**To do**.
Before anything else, copy every record below exactly as it stands.

Content starts

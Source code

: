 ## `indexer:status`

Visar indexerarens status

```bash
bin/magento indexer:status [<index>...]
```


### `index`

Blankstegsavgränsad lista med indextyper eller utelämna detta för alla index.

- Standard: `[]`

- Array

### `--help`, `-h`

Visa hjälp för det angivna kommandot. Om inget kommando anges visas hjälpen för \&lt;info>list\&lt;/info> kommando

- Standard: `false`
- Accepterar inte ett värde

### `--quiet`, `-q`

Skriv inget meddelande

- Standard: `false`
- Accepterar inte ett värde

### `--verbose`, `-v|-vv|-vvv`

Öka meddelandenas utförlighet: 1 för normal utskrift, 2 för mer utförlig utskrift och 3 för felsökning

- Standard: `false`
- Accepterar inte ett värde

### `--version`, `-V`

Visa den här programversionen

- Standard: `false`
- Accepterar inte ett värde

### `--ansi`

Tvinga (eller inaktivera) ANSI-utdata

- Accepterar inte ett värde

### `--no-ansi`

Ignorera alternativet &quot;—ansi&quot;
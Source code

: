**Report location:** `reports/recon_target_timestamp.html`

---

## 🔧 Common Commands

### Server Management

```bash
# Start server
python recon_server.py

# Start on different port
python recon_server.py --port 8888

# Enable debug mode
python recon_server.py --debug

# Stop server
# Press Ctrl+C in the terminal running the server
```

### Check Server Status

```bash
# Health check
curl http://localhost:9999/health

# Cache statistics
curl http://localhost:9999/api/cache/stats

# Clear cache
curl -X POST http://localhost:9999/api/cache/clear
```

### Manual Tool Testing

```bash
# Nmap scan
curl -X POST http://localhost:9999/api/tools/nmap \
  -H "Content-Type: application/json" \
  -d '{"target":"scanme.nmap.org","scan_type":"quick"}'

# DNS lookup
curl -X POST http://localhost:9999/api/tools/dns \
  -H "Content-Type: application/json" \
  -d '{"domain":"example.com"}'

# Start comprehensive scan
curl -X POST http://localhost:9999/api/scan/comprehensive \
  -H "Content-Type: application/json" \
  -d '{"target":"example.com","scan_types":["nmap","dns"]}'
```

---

Content ends

**Response**.
Source code

: ## `indexer:status`

Visar indexerarens status

```bash
bin/magento indexer:status [<index>...]
```


### `index`

Blankstegsavgränsad lista med indextyper eller utelämna detta för alla index.

- Standard: `[]`

- Array

### `--help`, `-h`

Visa hjälp för det angivna kommandot. Om inget kommando anges visas hjälpen för \&lt;info>list\&lt;/info> kommando

- Standard: `false`
- Accepterar inte ett värde

### `--quiet`, `-q`

Skriv inget meddelande

- Standard: `false`
- Accepterar inte ett värde

### `--verbose`, `-v|-vv|-vvv`

Öka meddelandenas utförlighet: 1 för normal utskrift, 2 för mer utförlig utskrift och 3 för felsökning

- Standard: `false`
- Accepterar inte ett värde

### `--version`, `-V`

Visa den här programversionen

- Standard: `false`
- Accepterar inte ett värde

### `--ansi`

Tvinga (eller inaktivera) ANSI-utdata

- Accepterar inte ett värde

### `--no-ansi`

Ignorera alternativet &quot;—ansi&quot;
Source code

:**Report location:** `reports/recon_target_timestamp.html`

---

## 🔧 Common Commands

### Server Management

```bash
# Start server
python recon_server.py

# Start on different port
python recon_server.py --port 8888

# Enable debug mode
python recon_server.py --debug

# Stop server
# Press Ctrl+C in the terminal running the server
```

### Check Server Status

```bash
# Health check
curl http://localhost:9999/health

# Cache statistics
curl http://localhost:9999/api/cache/stats

# Clear cache
curl -X POST http://localhost:9999/api/cache/clear
```

### Manual Tool Testing

```bash
# Nmap scan
curl -X POST http://localhost:9999/api/tools/nmap \
  -H "Content-Type: application/json" \
  -d '{"target":"scanme.nmap.org","scan_type":"quick"}'

# DNS lookup
curl -X POST http://localhost:9999/api/tools/dns \
  -H "Content-Type: application/json" \
  -d '{"domain":"example.com"}'

# Start comprehensive scan
curl -X POST http://localhost:9999/api/scan/comprehensive \
  -H "Content-Type: application/json" \
  -d '{"target":"example.com","scan_types":["nmap","dns"]}'
```

---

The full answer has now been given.